Ele": "Porque apanhaste ...."
Ela: "O quê, pai?"
Ele: "O dantes"
"Uma música feliz", diz ela.
"Os avós tiveram pena quando foste embora?", pergunta-me ela, e fico com uma manga na garganta.
"O clube das ex-namoradas do sargento pimenta", traduz ela, enquanto se ri.
jpt
Há anos, um dia, deixei-a aqui, era então assim. A fotografia é uma memória. Agora, os anos passados, hoje mesmo, também dito "dia de África" e "dia da Argentina", é dia de prata na nossa família, a princesa cumpre uma década.
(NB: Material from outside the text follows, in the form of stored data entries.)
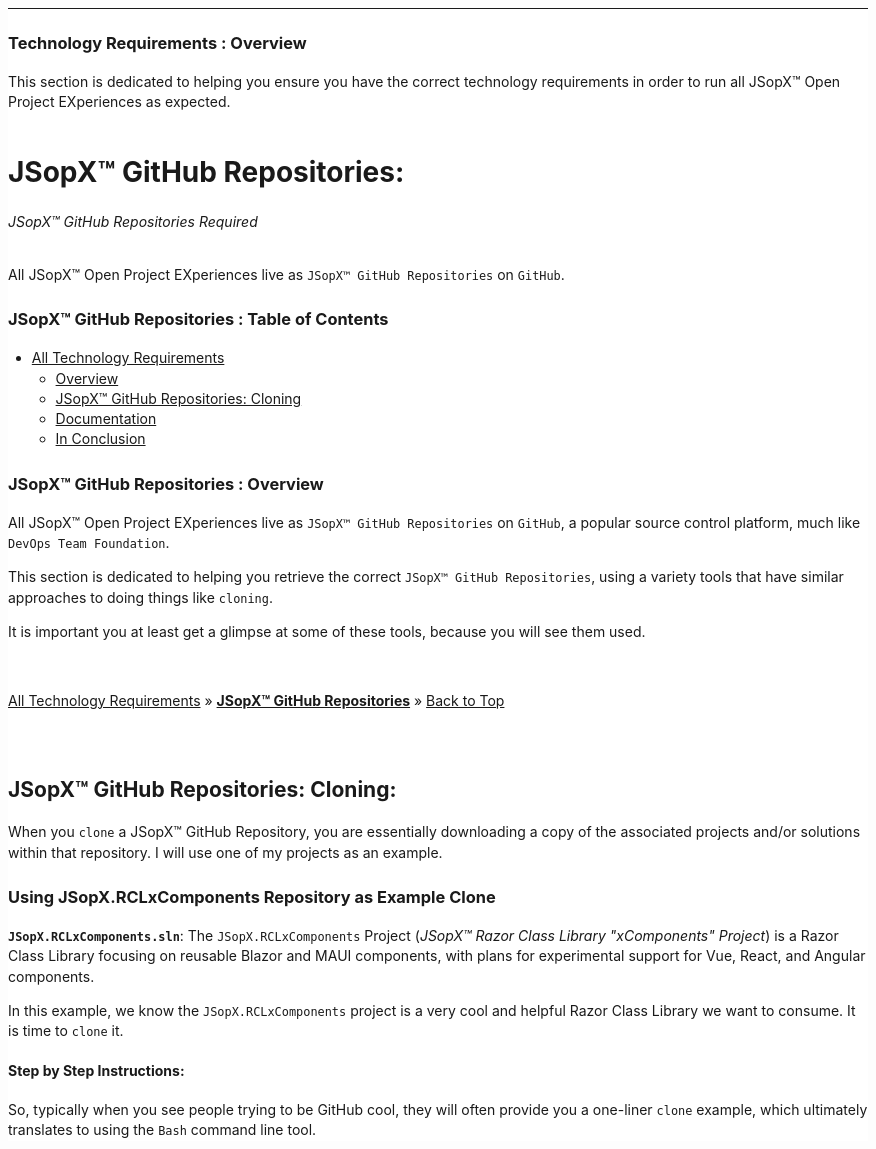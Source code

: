 
---


### Technology Requirements : Overview
This section is dedicated to helping you ensure you have the correct technology requirements in order to run all JSopX™ Open Project EXperiences as expected.


# JSopX™ GitHub Repositories:
###### JSopX™ GitHub Repositories Required

All JSopX™ Open Project EXperiences live as `JSopX™ GitHub Repositories` on `GitHub`.

### JSopX™ GitHub Repositories : Table of Contents

- [All Technology Requirements](#jsopx-project-technology-requirements)
  - [Overview](#jsopx-github-repositories--overview)
  - [JSopX™ GitHub Repositories: Cloning](#jsopx-github-repositories-cloning)
  - [Documentation](#jsopx-github-repositories-documentation)
  - [In Conclusion](#jsopx-github-repositories--in-conclusion)

 
### JSopX™ GitHub Repositories : Overview

All JSopX™ Open Project EXperiences live as `JSopX™ GitHub Repositories` on `GitHub`, a popular source control platform, much like `DevOps Team Foundation`.

This section is dedicated to helping you retrieve the correct `JSopX™ GitHub Repositories`, using a variety tools that have similar approaches to doing things like `cloning`.

It is important you at least get a glimpse at some of these tools, because you will see them used. 

<br/>

[All Technology Requirements](#jsopx-project-technology-requirements)  »  [**JSopX™ GitHub Repositories**](#jsopx-github-repositories)  »  [Back to Top](#table-of-contents)

<br/>

  
## JSopX™ GitHub Repositories: Cloning:

When you `clone` a JSopX™ GitHub Repository, you are essentially downloading a copy of the associated projects and/or solutions within that repository. I will use one of my projects as an example.

### Using JSopX.RCLxComponents Repository as Example Clone

**`JSopX.RCLxComponents.sln`**: The `JSopX.RCLxComponents` Project (_JSopX™ Razor Class Library "xComponents" Project_) is a Razor Class Library focusing on reusable Blazor and MAUI components, with plans for experimental support for Vue, React, and Angular components.

In this example, we know the `JSopX.RCLxComponents` project is a very cool and helpful Razor Class Library we want to consume. It is time to `clone` it.

#### Step by Step Instructions:
So, typically when you see people trying to be GitHub cool, they will often provide you a one-liner `clone` example, which ultimately translates to using the `Bash` command line tool.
Dez anos de vida. Menina, já.
jptHá dez anos (já!?) nasceu a nossa filha. Em Lisboa. Uma imensidão de coisas vim a aprender desde então. Mas antes mesmo dela nascer, quando fomos para Portugal para o parto, aprendi duas coisas:
a) que a sociedade lisboeta se dividia entre os que tinham filhos na "Mac", os arrivistas feitos gente fina (agora à rasca) que arrasta a voz, e os que tinham filhos na "Alfredo da Costa", gente menos fina (que continuam à rasca) e que não arrasta a voz.
b) que a melhor maternidade de Lisboa é o Hospital Particular (na Luís Bívar, mesmo defronte da velha casa dos meus avós maternos). Porquê? Porque é mesmo ao lado da Alfredo da Costa e quando há algum problema no parto vai-se para lá num instante para o resolver.
A Carolina nasceu na Alfredo da Costa (e, já agora, não arrasta a voz, está proibida de tratar os adultos por "tios" e muito menos por "tíós", e aprendeu que com eles, os mais-velhos, o tratamento na segunda ou terceira pessoa é recíproco).
Com tudo isto parece-me que vai ter pena de saber que a maternidade Dr. Alfredo da Costa vai encerrar. Quanto às razões disso acontecer não percebe nada, nem eu posso explicar. Mas, pelo sim pelo não, vou avisá-la que os tipos da "Mac" julgam que é bom para eles. Ainda não perceberam que é melhor mudar o sotaque.